The definition of a function is $$\forall x \in X\ \exists! y \in Y:\ (x,y) \in f.$$ The problem in your claim is that a map $$\mathbb{R} \rightarrow \mathbb{R}, x \mapsto x^{-1}$$ does not exist. Thats why you have to specify $X$ and $Y$.

• Ok, that pretty much solvs my problem, since I was Taught that your statement no1 does not have to hold :) thx Aug 10 '12 at 14:57
• For a map/function it has to hold. In school they often teach that you have to specify the domain by the function, but that's bad practise. Exercises like this can better be given like: Find the maximal domain of a mapping as a subset of certain set when the range is this set. I guess that's to complicated for school. Aug 10 '12 at 15:01
• No I'm doing this out of personal interest not for school but thanks anyway. I probably just skipped the line in the book where it specifies that function has to be defined for every x in the domain, since i always try to find out why would the mathematical object be defined the way it is... and now i see that this is necessary for functions to work :P Aug 10 '12 at 15:08
• For a function, the definition is actually much more restrictive -- the $y$ has to be unique. Aug 10 '12 at 19:40
• You are right, I will edit the answer. Aug 10 '12 at 20:41

I think any bijection is defined to be both a surgection (onto) and an injection (1-to-1) at the same time.

As for your example, it matters to which sets you are mapping. For example, if we consider $f(x) = 1/x$ as a map $f:\mathbb{R}^+ \to \mathbb{R}^+$, all conditions for a bijection hold. Similarly for $\mathbb{R}-\{0\}$. However, for $\mathbb{R}$, the relation $f$ is not just a bijection, but it is not even a function, since functions require each input to be related to exactly one output, and $f(0) \not \in \mathbb{R}$.

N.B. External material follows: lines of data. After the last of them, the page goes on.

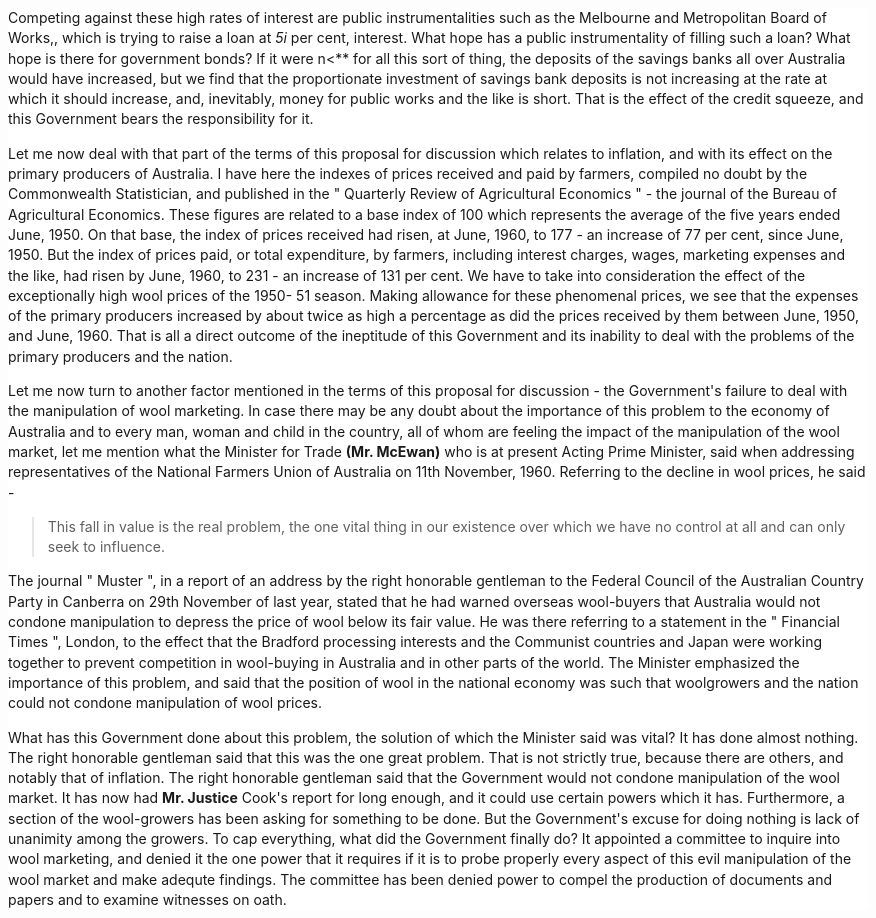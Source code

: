 Competing against these high rates of interest are public instrumentalities such as the Melbourne and Metropolitan Board of Works,, which is trying to raise a loan at  *5i*  per cent, interest. What hope has a public instrumentality of filling such a loan? What hope is there for government bonds? If it were n&lt;** for all this sort of thing, the deposits of the savings banks all over Australia would have increased, but we find that the proportionate investment of savings bank deposits is not increasing at the rate at which it should increase, and, inevitably, money for public works and the like is short. That is the effect of the credit squeeze, and this Government bears the responsibility for it. 

Let me now deal with that part of the terms of this proposal for discussion which relates to inflation, and with its effect on the primary producers of Australia. I have here the indexes of prices received and paid by farmers, compiled no doubt by the Commonwealth Statistician, and published in the " Quarterly Review of Agricultural Economics " - the journal of the Bureau of Agricultural Economics. These figures are related to a base index of 100 which represents the average of the five years ended June, 1950. On that base, the index of prices received had risen, at June, 1960, to 177 - an increase of 77 per cent, since June, 1950. But the index of prices paid, or total expenditure, by farmers, including interest charges, wages, marketing expenses and the like, had risen by June, 1960, to 231 - an increase of 131 per cent. We have to take into consideration the effect of the exceptionally high wool prices of the 1950- 51 season. Making allowance for these phenomenal prices, we see that the expenses of the primary producers increased by about twice as high a percentage as did the prices received by them between June, 1950, and June, 1960. That is all a direct outcome of the ineptitude of this Government and its inability to deal with the problems of the primary producers and the nation. 

Let me now turn to another factor mentioned in the terms of this proposal for discussion - the Government's failure to deal with the manipulation of wool marketing. In case there may be any doubt about the importance of this problem to the economy of Australia and to every man, woman and child in the country, all of whom are feeling the impact of the manipulation of the wool market, let me mention what the Minister for Trade  **(Mr. McEwan)**  who is at present Acting Prime Minister, said when addressing representatives of the National Farmers Union of Australia on 11th November, 1960. Referring to the decline in wool prices, he said - 

  >This fall in value is the real problem, the one vital thing in our existence over which we have no control at all and can only seek to influence. 

The journal " Muster ", in a report of an address by the right honorable gentleman to the Federal Council of the Australian Country Party in Canberra on 29th November of last year, stated that he had warned overseas wool-buyers that Australia would not condone manipulation to depress the price of wool below its fair value. He was there referring to a statement in the " Financial Times ", London, to the effect that the Bradford processing interests and the Communist countries and Japan were working together to prevent competition in wool-buying in Australia and in other parts of the world. The Minister emphasized the importance of this problem, and said that the position of wool in the national economy was such that woolgrowers and the nation could not condone manipulation of wool prices. 

What has this Government done about this problem, the solution of which the Minister said was vital? It has done almost nothing. The right honorable gentleman said that this was the one great problem. That is not strictly true, because there are others, and notably that of inflation. The right honorable gentleman said that the Government would not condone manipulation of the wool market. It has now had  **Mr. Justice**  Cook's report for long enough, and it could use certain powers which it has. Furthermore, a section of the wool-growers has been asking for something to be done. But the Government's excuse for doing nothing is lack of unanimity among the growers. To cap everything, what did the Government finally do? It appointed a committee to inquire into wool marketing, and denied it the one power that it requires if it is to probe properly every aspect of this evil manipulation of the wool market and make adequte findings. The committee has been denied power to compel the production of documents and papers and to examine witnesses on oath. 
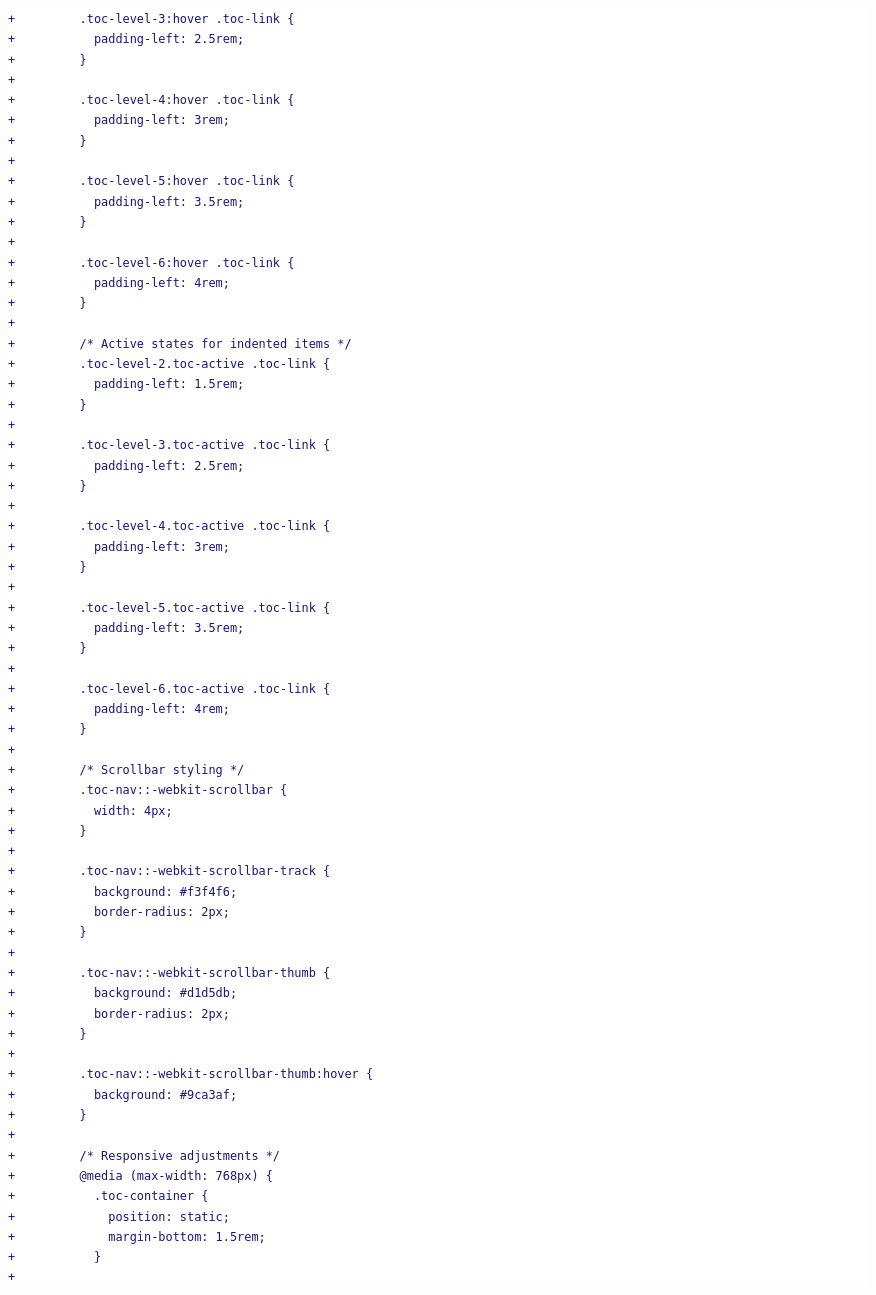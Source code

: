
 ```diff
+         .toc-level-3:hover .toc-link {
+           padding-left: 2.5rem;
+         }
+ 
+         .toc-level-4:hover .toc-link {
+           padding-left: 3rem;
+         }
+ 
+         .toc-level-5:hover .toc-link {
+           padding-left: 3.5rem;
+         }
+ 
+         .toc-level-6:hover .toc-link {
+           padding-left: 4rem;
+         }
+ 
+         /* Active states for indented items */
+         .toc-level-2.toc-active .toc-link {
+           padding-left: 1.5rem;
+         }
+ 
+         .toc-level-3.toc-active .toc-link {
+           padding-left: 2.5rem;
+         }
+ 
+         .toc-level-4.toc-active .toc-link {
+           padding-left: 3rem;
+         }
+ 
+         .toc-level-5.toc-active .toc-link {
+           padding-left: 3.5rem;
+         }
+ 
+         .toc-level-6.toc-active .toc-link {
+           padding-left: 4rem;
+         }
+ 
+         /* Scrollbar styling */
+         .toc-nav::-webkit-scrollbar {
+           width: 4px;
+         }
+ 
+         .toc-nav::-webkit-scrollbar-track {
+           background: #f3f4f6;
+           border-radius: 2px;
+         }
+ 
+         .toc-nav::-webkit-scrollbar-thumb {
+           background: #d1d5db;
+           border-radius: 2px;
+         }
+ 
+         .toc-nav::-webkit-scrollbar-thumb:hover {
+           background: #9ca3af;
+         }
+ 
+         /* Responsive adjustments */
+         @media (max-width: 768px) {
+           .toc-container {
+             position: static;
+             margin-bottom: 1.5rem;
+           }
+           
```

One way to fix the problem is to consider $\mathfrak{R} = \mathbb{R} \cup \{\pm \infty\}$ and then $f$ is an injection (but not a surjection and not a bijection) on $\mathfrak{R}$. Finally, if you want a bijection, you may want to consider $f$ on $\mathfrak{R} = \mathbb{R} \cup \{\infty\}$ (or on $\mathbb{R}^+$ or $\mathbb{R}^-$ as we have already pointed out).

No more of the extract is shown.